[[ The records open ]]

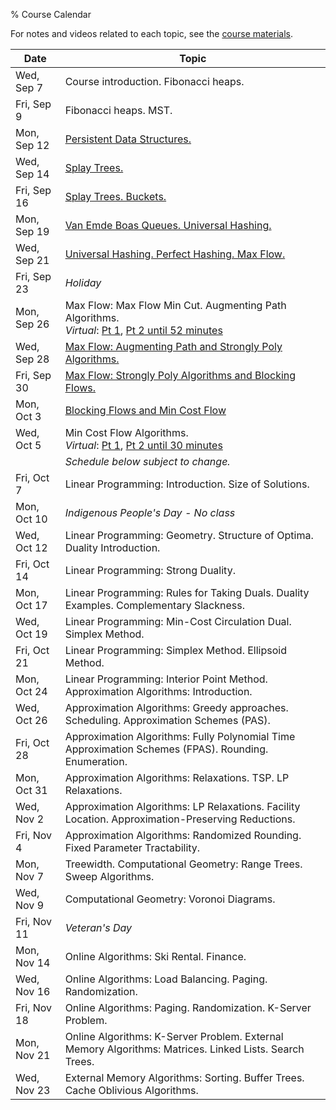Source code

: % Course Calendar

For notes and videos related to each topic, see the [course materials](materials.html).

| Date           | Topic                                                                    |
|----------------|--------------------------------------------------------------------------|
| Wed, Sep 7     | Course introduction. Fibonacci heaps.
| Fri, Sep 9     | Fibonacci heaps. MST.
| Mon, Sep 12    | [Persistent Data Structures.](https://youtu.be/D9btHIAk4ac)
| Wed, Sep 14    | [Splay Trees.](https://youtu.be/56AGGEkdA2g)
| Fri, Sep 16    | [Splay Trees. Buckets.](https://youtu.be/HCQJfTyMwi8)
| Mon, Sep 19    | [Van Emde Boas Queues. Universal Hashing.](https://youtu.be/4B3Y-NfBgW0)
| Wed, Sep 21    | [Universal Hashing. Perfect Hashing. Max Flow.](https://youtu.be/MrL1NbUodsw)
| Fri, Sep 23    | *Holiday*                                                                
| Mon, Sep 26    | Max Flow: Max Flow Min Cut. Augmenting Path Algorithms.<br>*Virtual*: [Pt 1](https://youtu.be/8SNNFjxKEJg?t=3088), [Pt 2 until 52 minutes](https://youtu.be/L3uhqXpo1t0?t=297)
| Wed, Sep 28    | [Max Flow: Augmenting Path and Strongly Poly Algorithms.](https://youtu.be/J0qMsPcXh08)
| Fri, Sep 30    | [Max Flow: Strongly Poly Algorithms and Blocking Flows.](https://youtu.be/_7Yf8OzSnHI)
| Mon, Oct 3     | [Blocking Flows and Min Cost Flow](https://youtu.be/DRZuoNzAVUU)
| Wed, Oct 5     | Min Cost Flow Algorithms.<br>*Virtual*: [Pt 1](https://youtu.be/Fi_AiRKWoUI?t=2860), [Pt 2 until 30 minutes](https://youtu.be/W-C8qtkUJZY)
|                | *Schedule below subject to change.*
| Fri, Oct 7     | Linear Programming: Introduction. Size of Solutions.
| Mon, Oct 10    | *Indigenous People's Day - No class*
| Wed, Oct 12    | Linear Programming: Geometry. Structure of Optima. Duality Introduction.
| Fri, Oct 14    | Linear Programming: Strong Duality.
| Mon, Oct 17    | Linear Programming: Rules for Taking Duals. Duality Examples. Complementary Slackness.
| Wed, Oct 19    | Linear Programming: Min-Cost Circulation Dual. Simplex Method.
| Fri, Oct 21    | Linear Programming: Simplex Method. Ellipsoid Method.
| Mon, Oct 24    | Linear Programming: Interior Point Method. Approximation Algorithms: Introduction.
| Wed, Oct 26    | Approximation Algorithms: Greedy approaches. Scheduling. Approximation Schemes (PAS).
| Fri, Oct 28    | Approximation Algorithms: Fully Polynomial Time Approximation Schemes (FPAS). Rounding. Enumeration.
| Mon, Oct 31    | Approximation Algorithms: Relaxations. TSP. LP Relaxations.
| Wed, Nov 2     | Approximation Algorithms: LP Relaxations. Facility Location. Approximation-Preserving Reductions.
| Fri, Nov 4     | Approximation Algorithms: Randomized Rounding. Fixed Parameter Tractability.
| Mon, Nov 7     | Treewidth. Computational Geometry: Range Trees. Sweep Algorithms.
| Wed, Nov 9     | Computational Geometry: Voronoi Diagrams.
| Fri, Nov 11    | *Veteran's Day*
| Mon, Nov 14    | Online Algorithms: Ski Rental. Finance.
| Wed, Nov 16    | Online Algorithms: Load Balancing. Paging. Randomization.
| Fri, Nov 18    | Online Algorithms: Paging. Randomization. K-Server Problem.
| Mon, Nov 21    | Online Algorithms: K-Server Problem. External Memory Algorithms: Matrices. Linked Lists. Search Trees.
| Wed, Nov 23    | External Memory Algorithms: Sorting. Buffer Trees. Cache Oblivious Algorithms.
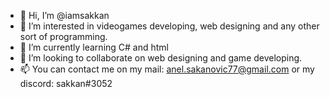 - 👋 Hi, I’m @iamsakkan
- 👀 I’m interested in videogames developing, web designing and any other sort of programming.
- 🌱 I’m currently learning C# and html
- 💞️ I’m looking to collaborate on web designing and game developing.
- 📫 You can contact me on my mail: anel.sakanovic77@gmail.com or my discord: sakkan#3052

<!---
iamsakkan/iamsakkan is a ✨ special ✨ repository because its `README.md` (this file) appears on your GitHub profile.
You can click the Preview link to take a look at your changes.
--->
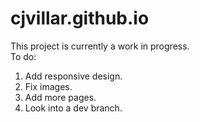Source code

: # cjvillar.github.io
This project is currently a work in progress. 
<br>To do:</br>
1. Add responsive design.
2. Fix images.
3. Add more pages.
4. Look into a dev branch.
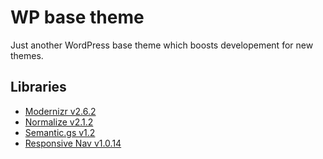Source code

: # WP base theme
Just another WordPress base theme which boosts developement for new themes.

## Libraries
- [Modernizr v2.6.2](http://modernizr.com/)
- [Normalize v2.1.2](http://necolas.github.io/normalize.css/)
- [Semantic.gs v1.2](http://semantic.gs/)
- [Responsive Nav v1.0.14](http://responsive-nav.com/)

[[ The records closed ]]

### Work instruction
In the entries above, find each line that includes the string "Trees" and copy it.

### Exercise result
| Wed, Sep 14    | [Splay Trees.](https://youtu.be/56AGGEkdA2g)
| Fri, Sep 16    | [Splay Trees. Buckets.](https://youtu.be/HCQJfTyMwi8)
| Mon, Nov 7     | Treewidth. Computational Geometry: Range Trees. Sweep Algorithms.
| Mon, Nov 21    | Online Algorithms: K-Server Problem. External Memory Algorithms: Matrices. Linked Lists. Search Trees.
| Wed, Nov 23    | External Memory Algorithms: Sorting. Buffer Trees. Cache Oblivious Algorithms.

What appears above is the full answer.